そしてその内部の活動は、俳優を行動へと駆り立てるのである。


【もし】(魔法のもし)は【与えられた環境】と共に創造過程の口火を切るもっとも基本的で重要な要素で「magic if method」と呼ばれるものです。
この「magic if method」を正確に定義するとかなり複雑になってしまうのですが、簡単に云うと「もし自分がこれこれの与えられた環境に置かれたなら、いったいどうするだろうか?」と云う、役への近づき方です。
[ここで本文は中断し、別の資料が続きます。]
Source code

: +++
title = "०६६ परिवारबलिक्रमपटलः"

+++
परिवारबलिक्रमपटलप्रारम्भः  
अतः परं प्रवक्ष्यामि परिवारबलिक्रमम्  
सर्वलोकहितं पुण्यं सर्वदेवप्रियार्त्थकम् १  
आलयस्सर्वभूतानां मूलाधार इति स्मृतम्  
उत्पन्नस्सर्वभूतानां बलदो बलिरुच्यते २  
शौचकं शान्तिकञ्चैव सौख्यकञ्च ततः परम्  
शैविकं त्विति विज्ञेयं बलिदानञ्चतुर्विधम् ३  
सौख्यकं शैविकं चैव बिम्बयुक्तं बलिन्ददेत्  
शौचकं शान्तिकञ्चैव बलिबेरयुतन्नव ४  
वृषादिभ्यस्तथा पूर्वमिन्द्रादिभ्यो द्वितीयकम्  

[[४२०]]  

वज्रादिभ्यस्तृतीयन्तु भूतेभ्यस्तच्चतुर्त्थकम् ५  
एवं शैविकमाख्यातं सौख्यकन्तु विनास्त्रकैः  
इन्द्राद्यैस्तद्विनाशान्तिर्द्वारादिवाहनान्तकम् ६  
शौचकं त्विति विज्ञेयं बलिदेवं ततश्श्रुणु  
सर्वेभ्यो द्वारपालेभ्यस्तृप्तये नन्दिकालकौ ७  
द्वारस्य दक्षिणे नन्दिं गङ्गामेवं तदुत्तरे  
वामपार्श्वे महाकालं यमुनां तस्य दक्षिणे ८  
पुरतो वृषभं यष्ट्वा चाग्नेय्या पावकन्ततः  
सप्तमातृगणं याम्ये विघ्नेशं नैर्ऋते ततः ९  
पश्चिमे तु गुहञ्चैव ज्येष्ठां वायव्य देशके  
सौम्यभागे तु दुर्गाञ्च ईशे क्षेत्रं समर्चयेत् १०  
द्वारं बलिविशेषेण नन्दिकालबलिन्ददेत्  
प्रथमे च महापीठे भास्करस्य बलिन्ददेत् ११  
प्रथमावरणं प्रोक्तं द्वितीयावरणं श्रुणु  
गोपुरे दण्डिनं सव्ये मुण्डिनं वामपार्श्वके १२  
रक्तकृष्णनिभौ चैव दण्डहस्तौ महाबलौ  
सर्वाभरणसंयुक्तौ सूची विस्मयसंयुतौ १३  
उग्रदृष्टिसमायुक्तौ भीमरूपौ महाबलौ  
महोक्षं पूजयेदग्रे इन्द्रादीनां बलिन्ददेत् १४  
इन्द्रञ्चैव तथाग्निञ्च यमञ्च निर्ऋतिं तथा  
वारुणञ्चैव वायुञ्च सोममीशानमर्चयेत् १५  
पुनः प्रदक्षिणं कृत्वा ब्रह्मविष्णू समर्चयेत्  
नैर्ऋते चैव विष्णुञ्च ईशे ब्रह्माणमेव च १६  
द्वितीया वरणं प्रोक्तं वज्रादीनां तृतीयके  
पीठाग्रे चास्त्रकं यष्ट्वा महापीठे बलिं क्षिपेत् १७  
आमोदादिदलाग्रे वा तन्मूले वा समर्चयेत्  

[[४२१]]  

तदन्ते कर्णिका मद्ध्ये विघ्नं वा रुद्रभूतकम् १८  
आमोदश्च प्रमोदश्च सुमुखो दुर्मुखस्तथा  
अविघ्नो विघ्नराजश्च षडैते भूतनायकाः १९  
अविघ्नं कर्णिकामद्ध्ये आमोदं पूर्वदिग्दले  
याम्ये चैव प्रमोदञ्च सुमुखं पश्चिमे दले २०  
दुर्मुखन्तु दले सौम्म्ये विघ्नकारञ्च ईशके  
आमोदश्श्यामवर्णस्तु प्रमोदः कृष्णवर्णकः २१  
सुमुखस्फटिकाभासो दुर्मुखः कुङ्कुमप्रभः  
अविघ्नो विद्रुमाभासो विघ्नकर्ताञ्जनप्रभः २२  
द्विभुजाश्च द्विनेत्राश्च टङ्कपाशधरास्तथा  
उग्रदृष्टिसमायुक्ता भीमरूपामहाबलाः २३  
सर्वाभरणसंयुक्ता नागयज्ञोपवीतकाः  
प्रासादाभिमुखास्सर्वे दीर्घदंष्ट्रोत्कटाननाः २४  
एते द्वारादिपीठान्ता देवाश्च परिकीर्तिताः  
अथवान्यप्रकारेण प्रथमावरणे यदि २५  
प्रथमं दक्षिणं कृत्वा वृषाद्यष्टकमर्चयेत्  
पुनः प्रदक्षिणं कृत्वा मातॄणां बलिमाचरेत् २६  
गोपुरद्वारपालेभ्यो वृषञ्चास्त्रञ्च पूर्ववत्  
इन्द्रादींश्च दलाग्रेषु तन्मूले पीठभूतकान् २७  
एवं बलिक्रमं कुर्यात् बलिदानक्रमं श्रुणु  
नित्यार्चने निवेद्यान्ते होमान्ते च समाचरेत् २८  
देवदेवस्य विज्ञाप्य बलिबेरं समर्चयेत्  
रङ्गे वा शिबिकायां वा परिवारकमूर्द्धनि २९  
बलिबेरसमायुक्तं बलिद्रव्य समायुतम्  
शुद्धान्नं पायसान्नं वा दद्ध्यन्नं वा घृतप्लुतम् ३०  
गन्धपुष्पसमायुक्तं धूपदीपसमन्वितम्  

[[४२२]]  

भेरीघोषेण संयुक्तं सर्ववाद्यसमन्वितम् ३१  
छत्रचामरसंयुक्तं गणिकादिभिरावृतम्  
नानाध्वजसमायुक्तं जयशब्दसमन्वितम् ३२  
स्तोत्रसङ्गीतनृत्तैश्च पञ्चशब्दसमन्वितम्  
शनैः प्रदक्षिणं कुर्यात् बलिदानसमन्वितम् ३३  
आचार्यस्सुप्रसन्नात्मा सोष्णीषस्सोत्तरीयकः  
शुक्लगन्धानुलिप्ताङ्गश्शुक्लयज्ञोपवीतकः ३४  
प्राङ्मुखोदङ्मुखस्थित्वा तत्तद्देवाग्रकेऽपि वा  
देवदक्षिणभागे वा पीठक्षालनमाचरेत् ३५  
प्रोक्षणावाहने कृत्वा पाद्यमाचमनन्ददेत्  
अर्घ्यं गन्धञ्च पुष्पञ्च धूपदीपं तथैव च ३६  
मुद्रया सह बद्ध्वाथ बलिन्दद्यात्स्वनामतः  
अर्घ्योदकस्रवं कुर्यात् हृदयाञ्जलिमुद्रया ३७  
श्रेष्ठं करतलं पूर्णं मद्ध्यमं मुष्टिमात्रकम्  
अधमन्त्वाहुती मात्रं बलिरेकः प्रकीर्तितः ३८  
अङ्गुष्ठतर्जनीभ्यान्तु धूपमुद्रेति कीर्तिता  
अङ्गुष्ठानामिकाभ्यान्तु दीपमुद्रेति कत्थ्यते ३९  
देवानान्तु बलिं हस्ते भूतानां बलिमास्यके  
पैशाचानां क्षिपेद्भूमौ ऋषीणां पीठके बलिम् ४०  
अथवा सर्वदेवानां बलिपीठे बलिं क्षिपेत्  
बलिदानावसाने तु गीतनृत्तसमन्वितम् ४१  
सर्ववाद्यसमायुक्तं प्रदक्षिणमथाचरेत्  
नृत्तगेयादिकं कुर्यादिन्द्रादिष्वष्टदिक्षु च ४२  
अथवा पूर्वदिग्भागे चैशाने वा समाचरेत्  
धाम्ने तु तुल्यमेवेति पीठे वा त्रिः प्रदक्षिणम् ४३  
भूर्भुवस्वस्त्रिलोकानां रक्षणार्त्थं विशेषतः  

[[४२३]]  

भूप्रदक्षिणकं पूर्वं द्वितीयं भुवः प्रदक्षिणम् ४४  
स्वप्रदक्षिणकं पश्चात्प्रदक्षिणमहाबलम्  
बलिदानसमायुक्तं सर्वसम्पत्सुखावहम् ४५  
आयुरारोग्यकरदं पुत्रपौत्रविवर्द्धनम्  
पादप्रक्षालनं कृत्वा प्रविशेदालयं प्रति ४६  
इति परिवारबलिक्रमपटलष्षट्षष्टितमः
これは身体的行動と共にシステムの中でも最も有名な要素なのですが、有名なぶん、システム諸要素の不理解からくる誤解も多いようです。
一番多いのが「これこれの状況で、テキストにはAと云う行動をとると書いてあるが、自分ならBという行動をとる。これでは役に立たないではないか」と云うものです。
(「*と云う行動をとる」と云う部分は「●●という台詞(言葉)を言う」とか「●●という気持ち(感情)になる」と置き換える方が分かりやすいかもしれません)

こういう意見に対しては、苦笑しつつ、システムにおける【与えられた環境】や【自分】という言葉の意味から解説しなくてはなりません。

本マガジンをお読みの方ならすでにお分かりの事と思いますが、まず【与えられた環境】を正しく理解しなくてはなりません。
【与えられた環境】(前号の解説にもある【小さな意味での与えられた環境】でさえも)とは、「これこれの状況」の事ではなく「これこれの状況で、テキストにはAと云う行動をとると書いてある」ことを意味します。
つまり、ある質問に自分ならYESと答えるがテキストにはNOと書いてあったなら、NOと答える理由や動機を探しだし(=テキストを消化し)、正当化しなければならないと云うことです。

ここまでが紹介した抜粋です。